Berlin. Ab dem 20. März sollen alle „tiefgreifenderen“ Corona-Beschränkungen fallen, dazu zählt auch die Maskenpflicht in Schulen oder beim Einkaufen. Eine „Hot Spot“-Bremse soll lokal bei hohem Infektionsgeschehen regulieren. 

Nach einem Freedom-Day sieht es angesichts der aktuellen Corona-Zahlen nicht aus, dennoch sollen zum 20. März alle tiefgreifenderen Maßnahmen fallen.  Bundesgesundheitsminister Karl Lauterbach und Bundesjustizminister Marco Buschmann stellten die Ergebnisse zur Anpassung des Infektionsschutzgesetzes vor. In der nächsten Woche soll die Änderung des Infektionsschutzgesetzes durch Bundestag und Bundesrat. Der Entwurf geht nun zunächst den Fraktionen zu.

Die Novellierung umfasst nach Ausführungen Lauterbachs „Basismaßnahmen“ sowie „Maßnahmen, die in Hot Spots ergriffen werden können.“ Bei den Basismaßnahmen gegen die Coronavirus-Pandemie geht vorrangig um „Masken und Testen“, resümiert der Bundesgesundheitsminister. Das gelte für die vulnerablen Gruppen, also etwa bei der Betreuung in Pflegeheimen oder Krankenhäusern. Dort können die Länder auch weiterhin eine Maskenpflicht anordnen. Und: Auch im ÖPNV soll die Pflicht zum Tragen einer Maske aufrechterhalten werden. Auch für Testungen gibt es einen Sonderweg, diese können in Schulen angeordnet werden.

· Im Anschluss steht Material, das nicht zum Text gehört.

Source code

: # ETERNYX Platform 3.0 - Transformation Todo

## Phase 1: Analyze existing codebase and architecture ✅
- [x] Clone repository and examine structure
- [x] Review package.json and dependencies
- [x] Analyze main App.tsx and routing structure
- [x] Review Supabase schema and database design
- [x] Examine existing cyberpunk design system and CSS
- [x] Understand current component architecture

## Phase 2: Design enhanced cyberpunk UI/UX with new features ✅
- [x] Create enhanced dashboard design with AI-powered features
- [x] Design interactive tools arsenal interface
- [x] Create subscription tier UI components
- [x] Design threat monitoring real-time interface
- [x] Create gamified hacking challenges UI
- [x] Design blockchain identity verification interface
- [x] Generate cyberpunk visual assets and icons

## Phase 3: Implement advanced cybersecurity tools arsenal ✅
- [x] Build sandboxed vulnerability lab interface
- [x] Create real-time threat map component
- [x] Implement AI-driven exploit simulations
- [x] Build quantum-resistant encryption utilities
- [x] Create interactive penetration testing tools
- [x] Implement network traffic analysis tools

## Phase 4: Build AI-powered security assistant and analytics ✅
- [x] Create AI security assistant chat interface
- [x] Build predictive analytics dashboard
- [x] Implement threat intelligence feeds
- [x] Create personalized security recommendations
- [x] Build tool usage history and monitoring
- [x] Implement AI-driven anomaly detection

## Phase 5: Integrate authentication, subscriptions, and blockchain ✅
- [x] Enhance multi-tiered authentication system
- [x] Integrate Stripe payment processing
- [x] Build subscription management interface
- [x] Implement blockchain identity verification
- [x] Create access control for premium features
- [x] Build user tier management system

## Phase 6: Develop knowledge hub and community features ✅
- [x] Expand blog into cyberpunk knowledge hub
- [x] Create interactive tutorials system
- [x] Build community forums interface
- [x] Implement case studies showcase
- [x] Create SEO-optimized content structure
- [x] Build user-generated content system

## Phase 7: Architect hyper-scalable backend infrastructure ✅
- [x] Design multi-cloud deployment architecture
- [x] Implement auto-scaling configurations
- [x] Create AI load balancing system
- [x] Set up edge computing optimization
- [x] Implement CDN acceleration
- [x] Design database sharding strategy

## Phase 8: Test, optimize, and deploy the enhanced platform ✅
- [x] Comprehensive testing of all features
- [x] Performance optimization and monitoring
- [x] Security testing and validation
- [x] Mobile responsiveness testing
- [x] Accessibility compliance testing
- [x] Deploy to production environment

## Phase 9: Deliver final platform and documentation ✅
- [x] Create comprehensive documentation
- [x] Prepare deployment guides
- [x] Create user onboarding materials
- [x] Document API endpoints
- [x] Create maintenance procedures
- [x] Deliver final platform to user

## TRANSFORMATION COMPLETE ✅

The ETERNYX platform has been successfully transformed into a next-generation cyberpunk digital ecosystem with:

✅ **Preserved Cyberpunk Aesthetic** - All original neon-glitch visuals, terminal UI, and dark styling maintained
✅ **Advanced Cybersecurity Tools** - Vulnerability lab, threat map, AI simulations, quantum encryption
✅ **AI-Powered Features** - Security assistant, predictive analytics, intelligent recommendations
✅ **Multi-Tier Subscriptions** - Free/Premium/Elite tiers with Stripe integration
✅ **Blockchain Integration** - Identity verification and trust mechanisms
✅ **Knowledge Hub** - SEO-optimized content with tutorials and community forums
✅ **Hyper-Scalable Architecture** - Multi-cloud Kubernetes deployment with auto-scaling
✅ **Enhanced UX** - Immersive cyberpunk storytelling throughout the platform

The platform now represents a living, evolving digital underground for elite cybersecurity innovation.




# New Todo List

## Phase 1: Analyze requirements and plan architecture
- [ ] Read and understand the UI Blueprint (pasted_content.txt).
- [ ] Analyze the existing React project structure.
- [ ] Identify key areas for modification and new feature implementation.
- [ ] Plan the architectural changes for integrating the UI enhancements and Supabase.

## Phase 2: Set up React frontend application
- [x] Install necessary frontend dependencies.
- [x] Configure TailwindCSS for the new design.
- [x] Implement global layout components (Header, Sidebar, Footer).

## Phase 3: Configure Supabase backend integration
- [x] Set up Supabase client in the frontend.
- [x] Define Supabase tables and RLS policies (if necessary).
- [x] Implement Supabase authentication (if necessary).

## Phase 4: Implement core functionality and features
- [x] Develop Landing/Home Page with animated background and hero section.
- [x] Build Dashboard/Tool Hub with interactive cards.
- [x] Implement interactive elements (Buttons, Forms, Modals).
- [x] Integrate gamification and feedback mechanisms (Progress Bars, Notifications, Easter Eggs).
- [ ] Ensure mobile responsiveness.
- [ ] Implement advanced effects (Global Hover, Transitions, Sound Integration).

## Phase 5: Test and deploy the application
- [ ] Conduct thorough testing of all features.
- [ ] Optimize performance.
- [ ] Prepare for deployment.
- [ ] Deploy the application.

Eine neue „Hot Spot“-Regelung soll den Ländern helfen, Infektionsgeschehen auf regional begrenzter Ebene einzudämmen. Als „Hot Spot“ gilt nach der Gesetzesanpassung eine Region, in der eine „hohe Inzidenz beobachtet wird und darüber hinaus die Krankenhausversorgung gefährdet ist“, erklärt Lauterbach. Das gilt analog auch für Regionen, in denen die Inzidenz stark steigt und die Versorgung in Kliniken bedroht ist.

Zudem sollen die „Hot Spot“-Bremse dort greifen, wo eine „gefährliche neue Variante“ beobachtet wird. Die Größe eines „Hot Spots“ können begrenzt sein auf einen Stadtteil, aber auch auf eine Stadt oder gar „im Extremfall“ auch ein ganzes Land. Mit Beschluss der Sonderregelung in den Landtagen (Parlamentsvorbehalt) muss das Gebiet konkret definiert werden.

Die „Hot Spot“-Regelungen im Detail:

      • Maskenpflicht
      • Abstandsregelung
      • Nachweise (Genesung, Test, Impfung)
      • Hygienekonzepte, erlassen durch Gesundheitsämter. Beispielsweise für Veranstaltungen.

Die Anpassungen des Infektionsschutzgesetzes sollen dabei bis zum 23. September gelten, um auf eine mögliche Herbst-Welle reagieren zu können. Übergangsweise könnten zudem bis zum 2. April die Regelungen auf Grundlage des alten Infektionsschutzgesetzes gelten, um den Ländern Zeit für die Umsetzung zu geben.

Vorbei sei die Pandemie aber noch nicht, stellte Bundesgesundheitsminister Lauterbach klar. Es gelte, das Geschehen im Blick zu behalten.

Die Zeit drängt indes, die Corona-Regeln gelten bis zum 19. März. Die Neuregelung müsse daher am Folgetag in Kraft treten, sonst gäbe es keine Regelungen mehr.